First, list all the characters from the Ayodhya Kanda.

Then, thoughtfully choose the character whom you find most inspiring. Also, share why and how that character inspires you.

Different family members may have different favourite characters.

You may want jot down your thoughts about your favourite character, click a picture and share on social media with the hashtag #MyRamayana.

Kill the Ravana within You

As we reach the end of the Ayodhya Kanda, let's take a moment to identify our 'Rama' and 'Ravana' qualities again.

We should work to further strengthen our Rama qualities and get rid of our Ravana qualities.
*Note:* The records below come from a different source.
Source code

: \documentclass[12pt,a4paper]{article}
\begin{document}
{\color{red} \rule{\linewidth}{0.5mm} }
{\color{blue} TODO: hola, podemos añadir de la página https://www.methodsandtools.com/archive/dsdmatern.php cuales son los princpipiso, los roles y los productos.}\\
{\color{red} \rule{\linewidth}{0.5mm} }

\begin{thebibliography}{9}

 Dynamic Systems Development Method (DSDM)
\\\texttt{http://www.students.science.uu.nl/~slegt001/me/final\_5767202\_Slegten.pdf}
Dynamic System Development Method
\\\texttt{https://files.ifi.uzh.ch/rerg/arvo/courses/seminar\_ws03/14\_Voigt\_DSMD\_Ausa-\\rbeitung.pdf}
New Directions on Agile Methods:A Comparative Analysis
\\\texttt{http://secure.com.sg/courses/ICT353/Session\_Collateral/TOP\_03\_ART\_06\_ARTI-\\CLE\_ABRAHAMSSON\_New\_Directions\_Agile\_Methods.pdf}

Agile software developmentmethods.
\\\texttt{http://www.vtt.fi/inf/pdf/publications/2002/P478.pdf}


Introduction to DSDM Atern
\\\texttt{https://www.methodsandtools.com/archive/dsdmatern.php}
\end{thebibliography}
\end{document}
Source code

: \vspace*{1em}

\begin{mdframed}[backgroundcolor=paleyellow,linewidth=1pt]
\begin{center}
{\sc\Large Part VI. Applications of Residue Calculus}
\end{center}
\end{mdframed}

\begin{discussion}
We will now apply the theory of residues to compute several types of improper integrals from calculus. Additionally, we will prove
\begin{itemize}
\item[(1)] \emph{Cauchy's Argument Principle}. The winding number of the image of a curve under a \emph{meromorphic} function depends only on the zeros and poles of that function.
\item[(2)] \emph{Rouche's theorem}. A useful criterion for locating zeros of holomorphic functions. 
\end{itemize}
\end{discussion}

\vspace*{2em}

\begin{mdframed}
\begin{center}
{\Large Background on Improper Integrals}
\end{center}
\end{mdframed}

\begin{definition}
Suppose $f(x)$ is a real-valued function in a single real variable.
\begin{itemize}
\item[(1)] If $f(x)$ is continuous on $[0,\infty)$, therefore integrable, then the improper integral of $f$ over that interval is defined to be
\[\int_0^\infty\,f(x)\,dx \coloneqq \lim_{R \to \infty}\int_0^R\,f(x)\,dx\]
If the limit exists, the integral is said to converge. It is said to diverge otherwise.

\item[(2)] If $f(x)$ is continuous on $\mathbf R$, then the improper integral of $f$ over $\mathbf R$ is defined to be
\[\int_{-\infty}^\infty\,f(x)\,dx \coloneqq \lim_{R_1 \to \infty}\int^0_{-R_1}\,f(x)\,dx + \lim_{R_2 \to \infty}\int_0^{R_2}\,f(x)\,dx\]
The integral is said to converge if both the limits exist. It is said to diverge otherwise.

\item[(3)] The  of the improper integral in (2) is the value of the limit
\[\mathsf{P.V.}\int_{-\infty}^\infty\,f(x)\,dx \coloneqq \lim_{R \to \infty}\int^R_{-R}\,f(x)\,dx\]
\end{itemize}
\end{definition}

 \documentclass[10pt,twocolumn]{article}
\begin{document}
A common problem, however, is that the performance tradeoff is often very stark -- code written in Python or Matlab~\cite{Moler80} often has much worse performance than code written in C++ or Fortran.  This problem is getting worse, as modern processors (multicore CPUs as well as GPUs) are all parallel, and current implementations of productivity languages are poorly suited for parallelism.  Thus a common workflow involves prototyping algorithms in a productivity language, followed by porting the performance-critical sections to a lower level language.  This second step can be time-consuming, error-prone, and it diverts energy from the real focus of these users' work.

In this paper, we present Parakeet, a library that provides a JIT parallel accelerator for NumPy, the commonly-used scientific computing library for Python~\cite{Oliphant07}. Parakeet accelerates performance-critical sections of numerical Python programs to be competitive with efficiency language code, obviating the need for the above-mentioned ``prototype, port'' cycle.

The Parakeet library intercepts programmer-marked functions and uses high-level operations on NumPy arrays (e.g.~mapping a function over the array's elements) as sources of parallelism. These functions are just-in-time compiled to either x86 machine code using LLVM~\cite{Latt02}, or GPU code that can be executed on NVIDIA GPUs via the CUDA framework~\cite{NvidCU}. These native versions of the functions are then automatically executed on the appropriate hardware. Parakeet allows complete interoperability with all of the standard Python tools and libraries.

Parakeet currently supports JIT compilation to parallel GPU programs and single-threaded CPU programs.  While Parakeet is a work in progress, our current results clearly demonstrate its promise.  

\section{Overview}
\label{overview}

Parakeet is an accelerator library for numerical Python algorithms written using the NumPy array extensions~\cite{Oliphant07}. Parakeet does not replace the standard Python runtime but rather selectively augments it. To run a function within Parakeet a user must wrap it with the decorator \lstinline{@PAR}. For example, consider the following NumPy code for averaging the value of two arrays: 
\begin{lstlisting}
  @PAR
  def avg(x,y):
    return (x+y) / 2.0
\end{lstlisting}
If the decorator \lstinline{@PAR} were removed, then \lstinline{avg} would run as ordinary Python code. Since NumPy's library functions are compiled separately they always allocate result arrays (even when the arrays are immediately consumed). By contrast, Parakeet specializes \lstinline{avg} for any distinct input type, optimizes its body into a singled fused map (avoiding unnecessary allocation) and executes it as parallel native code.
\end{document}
Having learnt the five important lessons from the Ayodhya Kanda, you are moving steadily to master the essence of the Ramayana.

At this point in the book, which Ravanas within you do you want to eliminate? You may want note down your answer, click a picture and share on social media with the hashtag #MyRamayana.

Excerpted from Teachings from the Ramayana on Family & Life New Age Spirituality by Shantanu Gupta, with the kind permission of the publishers, Penguin Random House India.